### Data shown
********************

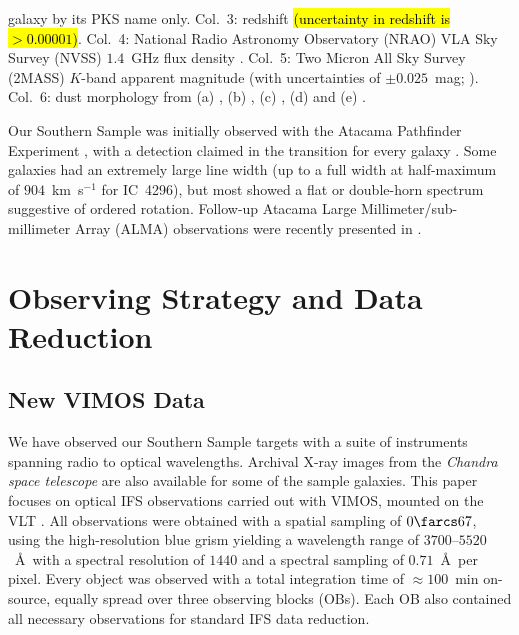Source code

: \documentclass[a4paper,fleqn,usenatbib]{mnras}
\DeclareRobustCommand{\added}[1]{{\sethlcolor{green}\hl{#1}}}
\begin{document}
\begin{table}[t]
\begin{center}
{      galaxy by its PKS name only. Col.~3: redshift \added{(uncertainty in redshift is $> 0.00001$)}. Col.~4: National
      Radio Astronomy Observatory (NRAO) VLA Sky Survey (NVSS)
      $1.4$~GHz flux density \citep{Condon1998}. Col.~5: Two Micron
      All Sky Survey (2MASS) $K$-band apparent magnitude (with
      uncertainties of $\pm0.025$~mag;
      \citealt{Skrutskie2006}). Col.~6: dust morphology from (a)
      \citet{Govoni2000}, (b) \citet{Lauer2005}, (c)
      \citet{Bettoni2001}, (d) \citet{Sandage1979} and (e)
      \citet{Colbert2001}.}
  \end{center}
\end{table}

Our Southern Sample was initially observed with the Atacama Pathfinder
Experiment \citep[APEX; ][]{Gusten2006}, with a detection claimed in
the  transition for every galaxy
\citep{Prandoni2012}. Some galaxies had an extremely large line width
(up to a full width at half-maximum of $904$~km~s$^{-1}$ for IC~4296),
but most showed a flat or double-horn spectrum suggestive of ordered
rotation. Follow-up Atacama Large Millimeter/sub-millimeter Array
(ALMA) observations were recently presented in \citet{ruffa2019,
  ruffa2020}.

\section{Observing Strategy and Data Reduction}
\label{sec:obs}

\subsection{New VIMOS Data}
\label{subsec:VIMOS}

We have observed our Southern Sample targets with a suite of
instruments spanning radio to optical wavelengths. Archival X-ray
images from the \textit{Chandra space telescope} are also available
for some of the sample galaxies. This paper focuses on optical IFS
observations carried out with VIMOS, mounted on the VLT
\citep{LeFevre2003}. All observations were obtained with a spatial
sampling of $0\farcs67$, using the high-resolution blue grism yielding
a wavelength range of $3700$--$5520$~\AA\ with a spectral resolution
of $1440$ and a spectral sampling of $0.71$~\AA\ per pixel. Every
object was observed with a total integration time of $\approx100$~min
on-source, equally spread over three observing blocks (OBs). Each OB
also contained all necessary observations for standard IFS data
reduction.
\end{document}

********************

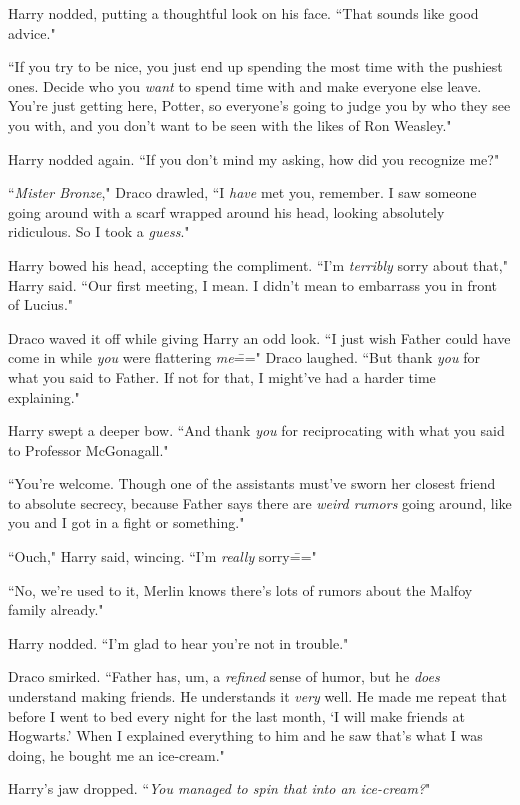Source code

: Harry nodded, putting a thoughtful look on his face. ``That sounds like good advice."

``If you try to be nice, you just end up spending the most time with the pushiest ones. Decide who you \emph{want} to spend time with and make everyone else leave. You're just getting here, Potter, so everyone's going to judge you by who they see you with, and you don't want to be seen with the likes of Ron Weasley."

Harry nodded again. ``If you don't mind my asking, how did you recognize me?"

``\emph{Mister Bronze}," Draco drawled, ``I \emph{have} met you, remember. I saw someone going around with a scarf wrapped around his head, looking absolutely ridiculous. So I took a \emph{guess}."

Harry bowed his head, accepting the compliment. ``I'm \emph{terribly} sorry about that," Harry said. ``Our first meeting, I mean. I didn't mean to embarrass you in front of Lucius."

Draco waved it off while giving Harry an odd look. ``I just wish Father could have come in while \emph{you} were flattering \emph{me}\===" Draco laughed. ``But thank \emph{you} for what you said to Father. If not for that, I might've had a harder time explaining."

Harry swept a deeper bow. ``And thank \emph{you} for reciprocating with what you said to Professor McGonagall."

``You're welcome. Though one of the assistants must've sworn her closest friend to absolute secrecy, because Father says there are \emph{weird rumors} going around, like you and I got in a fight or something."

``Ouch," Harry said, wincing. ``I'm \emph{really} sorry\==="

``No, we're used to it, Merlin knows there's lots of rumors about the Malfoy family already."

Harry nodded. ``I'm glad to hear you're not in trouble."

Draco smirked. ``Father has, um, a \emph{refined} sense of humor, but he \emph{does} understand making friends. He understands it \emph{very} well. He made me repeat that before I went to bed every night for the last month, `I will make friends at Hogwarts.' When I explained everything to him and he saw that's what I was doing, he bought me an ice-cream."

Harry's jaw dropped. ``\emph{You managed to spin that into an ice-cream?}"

********************

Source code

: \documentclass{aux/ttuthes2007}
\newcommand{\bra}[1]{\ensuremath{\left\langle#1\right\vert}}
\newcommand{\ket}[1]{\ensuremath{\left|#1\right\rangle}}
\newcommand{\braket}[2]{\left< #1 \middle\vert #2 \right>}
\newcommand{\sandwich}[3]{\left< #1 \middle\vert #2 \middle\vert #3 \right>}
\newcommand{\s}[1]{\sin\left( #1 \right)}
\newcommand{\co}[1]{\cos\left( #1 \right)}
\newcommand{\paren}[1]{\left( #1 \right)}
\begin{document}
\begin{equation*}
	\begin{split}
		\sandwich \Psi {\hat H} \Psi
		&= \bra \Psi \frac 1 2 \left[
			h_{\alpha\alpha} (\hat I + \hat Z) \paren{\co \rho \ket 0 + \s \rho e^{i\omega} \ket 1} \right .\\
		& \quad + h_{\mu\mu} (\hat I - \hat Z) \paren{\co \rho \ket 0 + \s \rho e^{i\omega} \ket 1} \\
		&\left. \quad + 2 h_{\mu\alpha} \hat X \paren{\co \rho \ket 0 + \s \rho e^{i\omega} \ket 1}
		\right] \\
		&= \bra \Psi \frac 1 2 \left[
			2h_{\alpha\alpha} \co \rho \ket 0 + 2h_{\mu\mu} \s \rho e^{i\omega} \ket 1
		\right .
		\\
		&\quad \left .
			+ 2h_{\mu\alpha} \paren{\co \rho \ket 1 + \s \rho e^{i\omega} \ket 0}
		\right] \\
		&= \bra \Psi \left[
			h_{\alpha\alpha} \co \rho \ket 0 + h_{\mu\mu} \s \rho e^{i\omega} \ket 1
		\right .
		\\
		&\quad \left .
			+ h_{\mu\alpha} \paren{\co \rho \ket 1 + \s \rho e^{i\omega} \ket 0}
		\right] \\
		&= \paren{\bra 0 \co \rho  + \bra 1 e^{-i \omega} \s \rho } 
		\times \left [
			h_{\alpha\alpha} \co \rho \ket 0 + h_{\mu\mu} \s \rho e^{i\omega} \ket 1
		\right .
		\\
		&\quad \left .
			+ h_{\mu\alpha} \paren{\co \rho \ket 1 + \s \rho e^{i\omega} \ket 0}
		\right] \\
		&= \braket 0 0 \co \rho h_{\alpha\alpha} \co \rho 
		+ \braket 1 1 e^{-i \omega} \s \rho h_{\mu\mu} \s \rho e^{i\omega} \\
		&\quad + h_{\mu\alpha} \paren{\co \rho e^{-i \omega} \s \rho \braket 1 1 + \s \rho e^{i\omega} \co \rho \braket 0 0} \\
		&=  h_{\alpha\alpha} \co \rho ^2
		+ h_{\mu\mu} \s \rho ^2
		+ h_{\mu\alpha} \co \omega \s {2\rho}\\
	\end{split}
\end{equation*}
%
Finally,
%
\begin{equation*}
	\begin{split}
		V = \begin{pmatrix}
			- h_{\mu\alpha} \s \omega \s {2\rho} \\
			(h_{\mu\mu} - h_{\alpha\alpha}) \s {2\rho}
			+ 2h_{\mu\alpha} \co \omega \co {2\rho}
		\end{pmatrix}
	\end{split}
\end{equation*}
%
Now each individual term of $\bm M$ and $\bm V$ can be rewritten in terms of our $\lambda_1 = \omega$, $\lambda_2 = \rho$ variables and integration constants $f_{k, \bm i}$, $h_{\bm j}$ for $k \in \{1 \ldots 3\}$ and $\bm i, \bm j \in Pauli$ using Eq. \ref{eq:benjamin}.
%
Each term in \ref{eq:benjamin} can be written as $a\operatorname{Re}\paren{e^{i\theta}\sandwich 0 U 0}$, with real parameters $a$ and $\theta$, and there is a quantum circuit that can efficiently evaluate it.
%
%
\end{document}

********************

### Work request
Copy every line of the listing where the word "there" appears.

### Solution
``You're welcome. Though one of the assistants must've sworn her closest friend to absolute secrecy, because Father says there are \emph{weird rumors} going around, like you and I got in a fight or something."
``No, we're used to it, Merlin knows there's lots of rumors about the Malfoy family already."
Each term in \ref{eq:benjamin} can be written as $a\operatorname{Re}\paren{e^{i\theta}\sandwich 0 U 0}$, with real parameters $a$ and $\theta$, and there is a quantum circuit that can efficiently evaluate it.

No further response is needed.